Bericht des Bremer Senats

1. Politisches Ziel:

Durch das engere Zusammenwachsen Europas wachsen auch die Arbeitsmärkte und Bildungsräume der Mitgliedstaaten enger zusammen. Neue gesetzliche Regelungen eröffnen die Möglichkeit, im europäischen Ausland zu arbeiten. Die europaweite Arbeit von Firmen und Institutionen bringt Menschen unterschiedlicher Herkunft in Kontakt und auch in Konkurrenzen. Erworbene Kompetenzen müssen immer häufiger so nachgewiesen werden, dass auch Arbeitgeberinnen und Arbeitgeber außerhalb des eigenen Mitgliedstaates sie beurteilen und einordnen können.


2. EQR

Es besteht Einigkeit unter den EU-Mitgliedstaaten, dass der angestrebte grenzüberschreitende Arbeits- und Bildungsraum eine Abstimmung und Einordnung der Abschlüsse und Qualifikationen nötig macht.
Dementsprechend hat die EU einen Europäischen Qualifikationsrahmen (EQR) entwickelt, ein „Übersetzungsinstrument“, das die nationalen Qualifikationen europaweit vergleichbar und verständlich machen soll um so die Mobilität von Beschäftigten und Lernenden in Europa zu fördern.
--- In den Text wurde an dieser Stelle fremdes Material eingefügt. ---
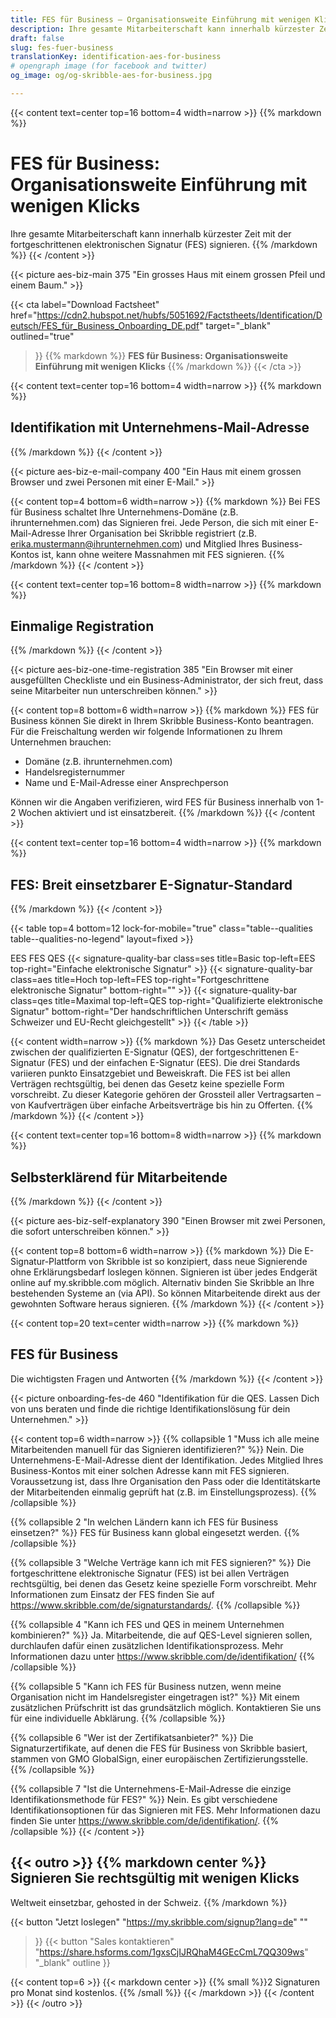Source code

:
 ```yaml
---
title: FES für Business – Organisationsweite Einführung mit wenigen Klicks
description: Ihre gesamte Mitarbeiterschaft kann innerhalb kürzester Zeit mit der fortgeschrittenen elektronischen Signatur (FES) signieren.
draft: false
slug: fes-fuer-business
translationKey: identification-aes-for-business
# opengraph image (for facebook and twitter)
og_image: og/og-skribble-aes-for-business.jpg

---
```


{{< content text=center top=16 bottom=4 width=narrow >}}
{{% markdown %}}
# FES für Business: Organisationsweite Einführung mit wenigen Klicks
Ihre gesamte Mitarbeiterschaft kann innerhalb kürzester Zeit mit der fortgeschrittenen elektronischen Signatur (FES) signieren.
{{% /markdown %}}
{{< /content >}}

{{< picture aes-biz-main 375 "Ein grosses Haus mit einem grossen Pfeil und einem Baum." >}}

{{< cta
  label="Download Factsheet"
  href="https://cdn2.hubspot.net/hubfs/5051692/Factstheets/Identification/Deutsch/FES_für_Business_Onboarding_DE.pdf"
  target="_blank"
  outlined="true"
>}}
{{% markdown %}}
**FES für Business: Organisationsweite
Einführung mit wenigen Klicks**
{{% /markdown %}}
{{< /cta >}}

[//]: # (--------------------------------------------------------------------------------------------------------------)

{{< content text=center top=16 bottom=4 width=narrow >}}
{{% markdown %}}
## Identifikation mit Unternehmens-Mail-Adresse
{{% /markdown %}}
{{< /content >}}

{{< picture aes-biz-e-mail-company 400 "Ein Haus mit einem grossen Browser und zwei Personen mit einer E-Mail." >}}

{{< content top=4 bottom=6 width=narrow >}}
{{% markdown %}}
Bei FES für Business schaltet Ihre Unternehmens-Domäne (z.B. ihrunternehmen.com) das Signieren frei. Jede Person, die sich mit einer E-Mail-Adresse Ihrer Organisation bei Skribble registriert (z.B. erika.mustermann@ihrunternehmen.com) und Mitglied Ihres Business-Kontos ist, kann ohne weitere Massnahmen mit FES signieren. 
{{% /markdown %}}
{{< /content >}}

[//]: # (--------------------------------------------------------------------------------------------------------------)

{{< content text=center top=16 bottom=8 width=narrow >}}
{{% markdown %}}
## Einmalige Registration
{{% /markdown %}}
{{< /content >}}

{{< picture aes-biz-one-time-registration 385 "Ein Browser mit einer ausgefüllten Checkliste und ein Business-Administrator, der sich freut, dass seine Mitarbeiter nun unterschreiben können." >}}

{{< content top=8 bottom=6 width=narrow >}}
{{% markdown %}}
FES für Business können Sie direkt in Ihrem Skribble Business-Konto beantragen. Für die Freischaltung werden wir folgende Informationen zu Ihrem Unternehmen brauchen:

- Domäne (z.B. ihrunternehmen.com)
- Handelsregisternummer
- Name und E-Mail-Adresse einer Ansprechperson

Können wir die Angaben verifizieren, wird FES für Business innerhalb von 1-2 Wochen aktiviert und ist einsatzbereit. 
{{% /markdown %}}
{{< /content >}}

[//]: # (--------------------------------------------------------------------------------------------------------------)

{{< content text=center top=16 bottom=4 width=narrow >}}
{{% markdown %}}
## FES: Breit einsetzbarer E-Signatur-Standard
{{% /markdown %}}
{{< /content >}}


{{< table top=4 bottom=12 lock-for-mobile="true" class="table--qualities table--qualities-no-legend" layout=fixed >}}
<thead>
  <tr>
    <th scope="col"></th>
    <th scope="col">EES</th>
    <th scope="col">FES</th>
    <th scope="col">QES</th>
  </tr>
</thead>
<tbody>
  <tr>
    <th scope="row"></th>
    <td class="signature-quality-bar">
      {{< signature-quality-bar
        class=ses
        title=Basic
        top-left=EES
        top-right="Einfache elektronische Signatur"
      >}}
    </td>
    <td class="signature-quality-bar">
      {{< signature-quality-bar
        class=aes
        title=Hoch
        top-left=FES
        top-right="Fortgeschrittene elektronische Signatur"
        bottom-right=""
      >}}
    </td>
    <td class="signature-quality-bar">
      {{< signature-quality-bar
        class=qes
        title=Maximal
        top-left=QES
        top-right="Qualifizierte elektronische Signatur"
        bottom-right="Der handschriftlichen Unterschrift gemäss Schweizer und EU-Recht gleichgestellt"
      >}}
    </td>
  </tr>
  <tr>
    <th scope="row"></th>
  </tr>

</tbody>
{{< /table >}}

{{< content width=narrow >}}
{{% markdown %}}
Das Gesetz unterscheidet zwischen der qualifizierten E-Signatur (QES), der fortgeschrittenen E-Signatur (FES) und der einfachen E-Signatur (EES). Die drei Standards variieren punkto Einsatzgebiet und Beweiskraft. Die FES ist bei allen Verträgen rechtsgültig, bei denen das Gesetz keine spezielle Form vorschreibt. Zu dieser Kategorie gehören der Grossteil aller Vertragsarten – von Kaufverträgen über einfache Arbeitsverträge bis hin zu Offerten. 
{{% /markdown %}}
{{< /content >}}

[//]: # (--------------------------------------------------------------------------------------------------------------)

{{< content text=center top=16 bottom=8 width=narrow >}}
{{% markdown %}}
## Selbsterklärend für Mitarbeitende
{{% /markdown %}}
{{< /content >}}

{{< picture aes-biz-self-explanatory 390 "Einen Browser mit zwei Personen, die sofort unterschreiben können." >}}

{{< content top=8 bottom=6 width=narrow >}}
{{% markdown %}}
Die E-Signatur-Plattform von Skribble ist so konzipiert, dass neue Signierende ohne Erklärungsbedarf loslegen können. Signieren ist über jedes Endgerät online auf my.skribble.com möglich. Alternativ binden Sie Skribble an Ihre bestehenden Systeme an (via API). So können Mitarbeitende direkt aus der gewohnten Software heraus signieren.
{{% /markdown %}}
{{< /content >}}


[//]: # (--------------------------------------------------------------------------------------------------------------)

{{< content top=20 text=center width=narrow >}}
{{% markdown %}}
## FES für Business
Die wichtigsten Fragen und Antworten
{{% /markdown %}}
{{< /content >}}

{{< picture onboarding-fes-de 460 "Identifikation für die QES. Lassen Dich von uns beraten und finde die richtige Identifikationslösung für dein Unternehmen." >}}

{{< content top=6 width=narrow >}}
{{% collapsible 1 "Muss ich alle meine Mitarbeitenden manuell für das Signieren identifizieren?" %}}
Nein. Die Unternehmens-E-Mail-Adresse dient der Identifikation. Jedes Mitglied Ihres Business-Kontos mit einer solchen Adresse kann mit FES signieren. Voraussetzung ist, dass Ihre Organisation den Pass oder die Identitätskarte der Mitarbeitenden einmalig geprüft hat (z.B. im Einstellungsprozess).
{{% /collapsible %}}

{{% collapsible 2 "In welchen Ländern kann ich FES für Business einsetzen?" %}}
FES für Business kann global eingesetzt werden.
{{% /collapsible %}}

{{% collapsible 3 "Welche Verträge kann ich mit FES signieren?" %}}
Die fortgeschrittene elektronische Signatur (FES) ist bei allen Verträgen rechtsgültig, bei denen das Gesetz keine spezielle Form vorschreibt. Mehr Informationen zum Einsatz der FES finden Sie auf https://www.skribble.com/de/signaturstandards/. 
{{% /collapsible %}}

{{% collapsible 4 "Kann ich FES und QES in meinem Unternehmen kombinieren?" %}}
Ja. Mitarbeitende, die auf QES-Level signieren sollen, durchlaufen dafür einen zusätzlichen Identifikationsprozess. Mehr Informationen dazu unter https://www.skribble.com/de/identifikation/
{{% /collapsible %}}

{{% collapsible 5 "Kann ich FES für Business nutzen, wenn meine Organisation nicht im Handelsregister eingetragen ist?" %}}
Mit einem zusätzlichen Prüfschritt ist das grundsätzlich möglich. Kontaktieren Sie uns für eine individuelle Abklärung.
{{% /collapsible %}}

{{% collapsible 6 "Wer ist der Zertifikatsanbieter?" %}}
Die Signaturzertifikate, auf denen die FES für Business von Skribble basiert, stammen von GMO GlobalSign, einer europäischen Zertifizierungsstelle. 
{{% /collapsible %}}

{{% collapsible 7 "Ist die Unternehmens-E-Mail-Adresse die einzige Identifikationsmethode für FES?" %}}
Nein. Es gibt verschiedene Identifikationsoptionen für das Signieren mit FES. Mehr Informationen dazu finden Sie unter https://www.skribble.com/de/identifikation/. 
{{% /collapsible %}}
{{< /content >}}


{{< outro >}}
{{% markdown center %}}
Signieren Sie rechtsgültig 
mit wenigen Klicks
---
Weltweit einsetzbar, gehosted in der Schweiz.
{{% /markdown %}}

{{< button
  "Jetzt loslegen"
  "https://my.skribble.com/signup?lang=de"
  ""
>}}
{{< button
  "Sales kontaktieren"
  "https://share.hsforms.com/1gxsCjIJRQhaM4GEcCmL7QQ309ws"
  "_blank"
  outline
>}}

{{< content top=6 >}}
{{< markdown center >}}
{{% small %}}2 Signaturen pro Monat sind kostenlos.
{{% /small %}} 
{{< /markdown >}}
{{< /content >}}
{{< /outro >}}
Am 23.04.2008 trat die Empfehlung des Europäischen Parlaments und des Europäischen Rats zur Einrichtung des EQR in Kraft. Der EQR umfasst die Bereiche allgemeine Bildung, berufliche Bildung, Erwachsenenbildung sowie Hochschulbildung.
Mit dieser Empfehlung werden die Mitgliedstaaten aufgefordert, bis zum Jahr 2010 ihre Qualifikationen auf nationaler Ebene mit dem EQR in Bezug zu setzen. Weiterhin wird den Mitgliedstaaten empfohlen, dafür Sorge zu tragen, dass bis 2012 alle neuen Qualifikationsnachweise / Abschlüsse und Europass-Dokumente einen Verwies auf das entsprechende EQR-Niveau erhalten.
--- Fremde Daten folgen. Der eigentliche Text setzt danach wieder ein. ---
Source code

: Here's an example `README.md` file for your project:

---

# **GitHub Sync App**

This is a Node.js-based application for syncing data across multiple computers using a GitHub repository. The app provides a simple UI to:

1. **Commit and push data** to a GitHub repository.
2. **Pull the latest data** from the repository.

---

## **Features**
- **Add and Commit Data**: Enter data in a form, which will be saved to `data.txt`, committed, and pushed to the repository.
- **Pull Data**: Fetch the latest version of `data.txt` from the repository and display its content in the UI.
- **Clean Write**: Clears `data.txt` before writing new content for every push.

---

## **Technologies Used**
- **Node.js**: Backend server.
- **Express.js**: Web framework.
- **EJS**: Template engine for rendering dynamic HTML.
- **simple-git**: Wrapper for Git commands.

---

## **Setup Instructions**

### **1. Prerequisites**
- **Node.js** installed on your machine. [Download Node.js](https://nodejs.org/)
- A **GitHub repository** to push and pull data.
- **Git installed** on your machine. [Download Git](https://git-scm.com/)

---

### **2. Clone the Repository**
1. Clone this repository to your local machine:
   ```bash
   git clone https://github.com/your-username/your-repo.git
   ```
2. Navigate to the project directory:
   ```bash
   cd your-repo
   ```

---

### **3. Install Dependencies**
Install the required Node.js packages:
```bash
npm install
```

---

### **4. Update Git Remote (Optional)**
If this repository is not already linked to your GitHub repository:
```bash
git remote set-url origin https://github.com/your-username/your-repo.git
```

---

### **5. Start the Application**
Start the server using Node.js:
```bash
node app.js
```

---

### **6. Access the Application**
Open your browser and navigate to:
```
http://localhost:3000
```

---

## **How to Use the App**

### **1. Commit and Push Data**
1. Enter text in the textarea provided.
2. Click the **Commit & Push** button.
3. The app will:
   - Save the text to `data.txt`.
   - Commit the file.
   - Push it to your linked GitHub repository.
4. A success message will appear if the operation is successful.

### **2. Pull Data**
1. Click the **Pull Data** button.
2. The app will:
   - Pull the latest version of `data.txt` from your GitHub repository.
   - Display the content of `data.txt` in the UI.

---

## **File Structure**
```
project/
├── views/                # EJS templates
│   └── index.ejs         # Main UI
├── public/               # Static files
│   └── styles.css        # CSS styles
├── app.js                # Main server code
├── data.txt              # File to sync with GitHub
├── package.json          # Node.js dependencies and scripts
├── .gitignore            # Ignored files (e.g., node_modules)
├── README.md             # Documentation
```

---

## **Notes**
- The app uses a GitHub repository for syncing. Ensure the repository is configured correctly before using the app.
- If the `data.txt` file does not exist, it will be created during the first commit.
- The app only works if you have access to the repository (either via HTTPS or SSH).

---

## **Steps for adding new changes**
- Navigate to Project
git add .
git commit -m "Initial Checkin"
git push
Das Kernstück des EQR bilden 8 Referenzniveaus, mit denen Lernergebnisse (learning outcomes) beschrieben werden. Lernergebnisse bezeichnen, was Lernende nach Abschluss eines Lernprozesses wissen, verstehen und in der Lage sind zu tun, unabhängig davon, wo diese Qualifikationen erworben wurden. Lernergebnisse werden als Kombination von Kenntnissen, Fertigkeiten und Kompetenzen definiert. Kompetenzen werden im Sinne von Handlungskompetenzen wie Übernahme von Verantwortung und Selbständigkeit verstanden.
Die 8 Referenzniveaus des EQR decken sämtliche Qualifikationen ab, vom allgemeinen und beruflichen Pflichtschulabschluss bis zu Qualifikationen, die auf der höchsten Stufe akademischer und beruflicher Aus- und Weiterbildung erworben werden.

Mit der Beschreibung von Lernergebnissen wird eine Abkehr vom traditionellen Ansatz verfolgt, bei dem der Lerninput – Lerninhalte, Dauer einer Lernerfahrung, Art der Einrichtung – im Vordergrund steht.

Die Verschiebung der Gewichtung auf die Qualität der Lernergebnisse stellt einen radikalen Umbruch für die europäischen Bildungssysteme dar. Es kommt immer mehr darauf an, was die Menschen können und über welche Fähigkeiten, Fertigkeiten und Fach-, personalen und sonstigen Kompetenzen sie verfügen, und nicht mehr ausschließlich darauf, wie viel Wissen sie wo und auf welche Weise erworben haben.

Zu diesem Zeitpunkt hatten bereits drei EU-Mitgliedstaaten – das Vereinigte Königreich, Irland und Frankreich – einen nationalen Qualifikationsrahmen erarbeitet.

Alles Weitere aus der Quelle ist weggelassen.